Items from a data source:
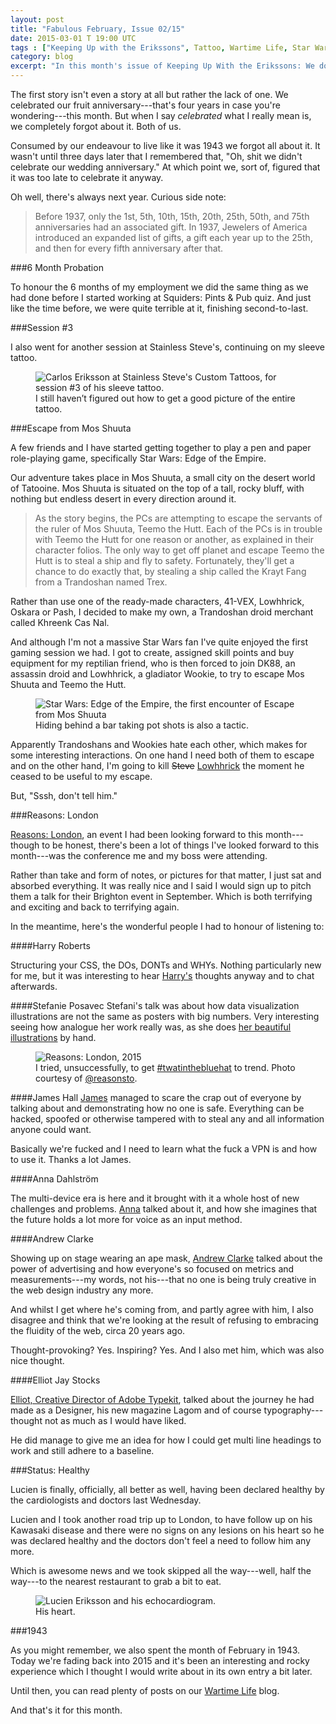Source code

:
 ```yaml
---
layout: post
title: "Fabulous February, Issue 02/15"
date: 2015-03-01 T 19:00 UTC
tags : ["Keeping Up with the Erikssons", Tattoo, Wartime Life, Star Wars, Anniversary, "Reasons To Be Creative", Conference, Job]
category: blog
excerpt: "In this month's issue of Keeping Up With the Erikssons: We don't celebrate our 4th wedding anniversary, lose another pub quiz, continue my tattoo, take on the role of a sentient lizard, attend a conference in London, get Lucien declared healthy and finally, end our Wartime Life."
---
```

The first story isn't even a story at all but rather the lack of one. We celebrated our fruit anniversary---that's four years in case you're wondering---this month. But when I say *celebrated* what I really mean is, we completely forgot about it. Both of us.

Consumed by our endeavour to live like it was 1943 we forgot all about it. It wasn't until three days later that I remembered that, "Oh, shit we didn't celebrate our wedding anniversary." At which point we, sort of, figured that it was too late to celebrate it anyway.

Oh well, there's always next year. Curious side note:

>  Before 1937, only the 1st, 5th, 10th, 15th, 20th, 25th, 50th, and 75th anniversaries had an associated gift. In 1937, Jewelers of America introduced an expanded list of gifts, a gift each year up to the 25th, and then for every fifth anniversary after that.

###6 Month Probation

To honour the 6 months of my employment we did the same thing as we had done before I started working at Squiders: Pints & Pub quiz. And just like the time before, we were quite terrible at it, finishing second-to-last.

###Session \#3

I also went for another session at Stainless Steve's, continuing on my sleeve tattoo.

<figure>
	<img class="js-lazy-load" data-original="/assets/posts/2015/march/fabulous-february-issue-02-15/carlos-eriksson-sleeve-tattoo-session-3-at-stainless-steves-custom-tattoos.jpg" alt="Carlos Eriksson at Stainless Steve's Custom Tattoos, for session #3 of his sleeve tattoo.">
	<figcaption>I still haven’t figured out how to get a good picture of the entire tattoo.</figcaption>
</figure>

###Escape from Mos Shuuta

A few friends and I have started getting together to play a pen and paper role-playing game, specifically Star Wars: Edge of the Empire.

Our adventure takes place in Mos Shuuta, a small city on the desert world of Tatooine. Mos Shuuta is situated on the top of a tall, rocky bluff, with nothing but endless desert in every direction around it.

> As the story begins, the PCs are attempting to escape the servants of the ruler of Mos Shuuta, Teemo the Hutt. Each of the PCs is in trouble with Teemo the Hutt for one reason or another, as explained in their character folios. The only way to get off planet and escape Teemo the Hutt is to steal a ship and fly to safety. Fortunately, they'll get a chance to do exactly that, by stealing a ship called the Krayt Fang from a Trandoshan named Trex.

Rather than use one of the ready-made characters, 41-VEX, Lowhhrick, Oskara or Pash, I decided to make my own, a Trandoshan droid merchant called Khreenk Cas Nal.

And although I'm not a massive Star Wars fan I've quite enjoyed the first gaming session we had. I got to create, assigned skill points and buy equipment for my reptilian friend, who is then forced to join DK88, an assassin droid and Lowhhrick, a gladiator Wookie, to try to escape Mos Shuuta and Teemo the Hutt.

<figure>
	<img class="js-lazy-load" data-original="/assets/posts/2015/march/fabulous-february-issue-02-15/star-wars-escape-from-mos-shuuta.jpg" alt="Star Wars: Edge of the Empire, the first encounter of Escape from Mos Shuuta">
	<figcaption>Hiding behind a bar taking pot shots is also a tactic.</figcaption>
</figure>

Apparently Trandoshans and Wookies hate each other, which makes for some interesting interactions. On one hand I need both of them to escape and on the other hand, I'm going to kill <del>Steve</del> <ins>Lowhhrick</ins> the moment he ceased to be useful to my escape.

But, "Sssh, don't tell him."

###Reasons: London

[Reasons: London][reasons], an event I had been looking forward to this month---though to be honest, there's been a lot of things I've looked forward to this month---was the conference me and my boss were attending.

Rather than take and form of notes, or pictures for that matter, I just sat and absorbed everything. It was really nice and I said I would sign up to pitch them a talk for their Brighton event in September. Which is both terrifying and exciting and back to terrifying again.

In the meantime, here's the wonderful people I had to honour of listening to:

####Harry Roberts

Structuring your CSS, the DOs, DONTs and WHYs. Nothing particularly new for me, but it was interesting to hear [Harry's][harry] thoughts anyway and to chat afterwards.

####Stefanie Posavec
Stefani's talk was about how data visualization illustrations are not the same as posters with big numbers. Very interesting seeing how analogue her work really was, as she does [her beautiful illustrations][stefani] by hand.

<figure>
	<img class="js-lazy-load" data-original="/assets/posts/2015/march/fabulous-february-issue-02-15/reasons-london-2015.jpg" alt="Reasons: London, 2015">
	<figcaption>I tried, unsuccessfully, to get <a href="https://twitter.com/fiinixdesign/status/568772018239381504">#twatinthebluehat</a> to trend. Photo courtesy of <a href="https://twitter.com/reasonsto">@reasonsto</a>.</figcaption>
</figure>

####James Hall
[James] managed to scare the crap out of everyone by talking about and demonstrating how no one is safe. Everything can be hacked, spoofed or otherwise tampered with to steal any and all information anyone could want.

Basically we're fucked and I need to learn what the fuck a VPN is and how to use it. Thanks a lot James.

####Anna Dahlström

The multi-device era is here and it brought with it a whole host of new challenges and problems. [Anna][anna] talked about it, and how she imagines that the future holds a lot more for voice as an input method.

####Andrew Clarke

Showing up on stage wearing an ape mask, [Andrew Clarke][andrew] talked about the power of advertising and how everyone's so focused on metrics and measurements---my words, not his---that no one is being truly creative in the web design industry any more.

And whilst I get where he's coming from, and partly agree with him, I also disagree and think that we're looking at the result of refusing to embracing the fluidity of the web, circa 20 years ago.

Thought-provoking? Yes. Inspiring? Yes. And I also met him, which was also nice thought.

####Elliot Jay Stocks

[Elliot, Creative Director of Adobe Typekit][elliot], talked about the journey he had made as a Designer, his new magazine Lagom and of course typography---thought not as much as I would have liked.

He did manage to give me an idea for how I could get multi line headings to work and still adhere to a baseline.

###Status: Healthy

Lucien is finally, officially, all better as well, having been declared healthy by the cardiologists and doctors last Wednesday.

Lucien and I took another road trip up to London, to have follow up on his Kawasaki disease and there were no signs on any lesions on his heart so he was declared healthy and the doctors don't feel a need to follow him any more.

Which is awesome news and we took skipped all the way---well, half the way---to the nearest restaurant to grab a bit to eat.

<figure>
	<img class="js-lazy-load" data-original="/assets/posts/2015/march/fabulous-february-issue-02-15/lucien-eriksson-and-his-echocardiogram.jpg" alt="Lucien Eriksson and his echocardiogram.">
	<figcaption>His heart.</figcaption>
</figure>

###1943

As you might remember, we also spent the month of February in 1943. Today we're fading back into 2015 and it's been an interesting and rocky experience which I thought I would write about in its own entry a bit later.

Until then, you can read plenty of posts on our [Wartime Life][wartime] blog.

And that's it for this month.

[harry]: http://csswizardry.com/
[stefani]: http://www.stefanieposavec.co.uk/
[james]: https://parall.ax/
[anna]: http://www.annadahlstrom.com/hello/
[andrew]: http://www.stuffandnonsense.co.uk/
[elliot]: http://www.elliotjaystocks.com/
[reasons]: http://reasons.to/
[wartime]: http://wartimelife.co.uk/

▸ **Activity**
Repeat, exactly as they stand above, the lines from the line with "<figcaption>I tried, unsuccessfully, to" to the line with "####James Hall", both lines included.

▸ **Response to the exercise**
	<figcaption>I tried, unsuccessfully, to get <a href="https://twitter.com/fiinixdesign/status/568772018239381504">#twatinthebluehat</a> to trend. Photo courtesy of <a href="https://twitter.com/reasonsto">@reasonsto</a>.</figcaption>
</figure>

####James Hall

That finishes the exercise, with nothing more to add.